Who do you love?
What do you love?
How do you protect them?
Toni Morrison writes that “it is vital to know what ‘the things we love’ are, in order to care for them,” and she is extending the idea that the things we love cannot be touched by that which is strange to us. In essence, our existence in community not only clarifies who we are but also what we love and wish to keep out of harm’s way.
Let us proceed with the understanding that we each have particular tribes, family units, cultures, or structural institutions where we identify and belong; however, is it also possible that we exist in divine community, such that the actualization of my humanity is mystically bound to the fulfillment of yours? Thus, to love my neighbor and myself, I must also figure out a way to keep you safe and untouched by the strangeness of fear, evil, and darkness.

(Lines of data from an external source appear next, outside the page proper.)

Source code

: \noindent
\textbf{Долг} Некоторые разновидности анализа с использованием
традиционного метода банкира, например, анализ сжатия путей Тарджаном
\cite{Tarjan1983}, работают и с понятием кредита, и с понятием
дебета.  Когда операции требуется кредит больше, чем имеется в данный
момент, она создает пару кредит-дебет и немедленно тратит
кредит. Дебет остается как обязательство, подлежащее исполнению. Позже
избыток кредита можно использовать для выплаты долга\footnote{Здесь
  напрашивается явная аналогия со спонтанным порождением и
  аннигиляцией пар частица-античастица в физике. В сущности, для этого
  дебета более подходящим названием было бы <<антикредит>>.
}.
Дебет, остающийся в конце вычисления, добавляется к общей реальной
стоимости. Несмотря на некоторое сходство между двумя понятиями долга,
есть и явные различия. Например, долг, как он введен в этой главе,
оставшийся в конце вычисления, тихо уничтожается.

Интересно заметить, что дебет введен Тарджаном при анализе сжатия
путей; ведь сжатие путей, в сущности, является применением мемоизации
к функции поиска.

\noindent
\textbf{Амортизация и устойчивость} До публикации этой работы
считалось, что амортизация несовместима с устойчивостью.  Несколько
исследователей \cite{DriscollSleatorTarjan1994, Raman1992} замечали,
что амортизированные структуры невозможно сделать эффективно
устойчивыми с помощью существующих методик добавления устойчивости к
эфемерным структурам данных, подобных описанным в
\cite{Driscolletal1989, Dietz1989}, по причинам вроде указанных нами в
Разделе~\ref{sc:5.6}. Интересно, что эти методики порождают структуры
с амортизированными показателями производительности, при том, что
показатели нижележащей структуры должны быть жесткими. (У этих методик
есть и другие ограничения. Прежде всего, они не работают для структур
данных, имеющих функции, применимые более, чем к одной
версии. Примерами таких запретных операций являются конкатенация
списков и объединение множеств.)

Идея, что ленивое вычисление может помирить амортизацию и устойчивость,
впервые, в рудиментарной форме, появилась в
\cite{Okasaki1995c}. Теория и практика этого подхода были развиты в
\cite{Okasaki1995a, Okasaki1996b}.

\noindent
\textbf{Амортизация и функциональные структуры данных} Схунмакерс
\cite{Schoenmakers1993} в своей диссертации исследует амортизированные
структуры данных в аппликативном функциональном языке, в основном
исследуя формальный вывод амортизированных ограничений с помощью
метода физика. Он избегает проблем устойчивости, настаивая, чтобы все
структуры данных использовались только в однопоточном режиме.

The tragedy of technology is the acceleration that has overtaken us. Instant, overnight, and fast are descriptive precursors to choice. Morrison observed futile rewards in the form of “monumentalized entertainments, little pleasures, and tiny seductions,” as the distractions that erode freedom. In its place comes consumerism, which breeds “mindlessness” and dictates to buy, trade, and sell.
Whereas compassion compels mindfulness, and urges us to ask: Is this good? Will this help? Does this cause harm?
The allure of power and profit, Morrison continues, changes neighbors into consumers, such that our value is not in our generosity but what we own. So in the self-focus of acquisition, we forget about the impact of actions on others, and we fail to consider the intent of our words.
But what if we chose our words as if protecting that which we love?
When Dean Barnlund, the communication theorist and teaching scholar, posited claims toward a dynamic, interactive communication model, which valued the listener as more than a passive recipient of information and actually an active participant in the making of meaning, he asserted three types of intentions encoded in messages by the sender/speaker:
- To coerce, which ignores the values of the listener.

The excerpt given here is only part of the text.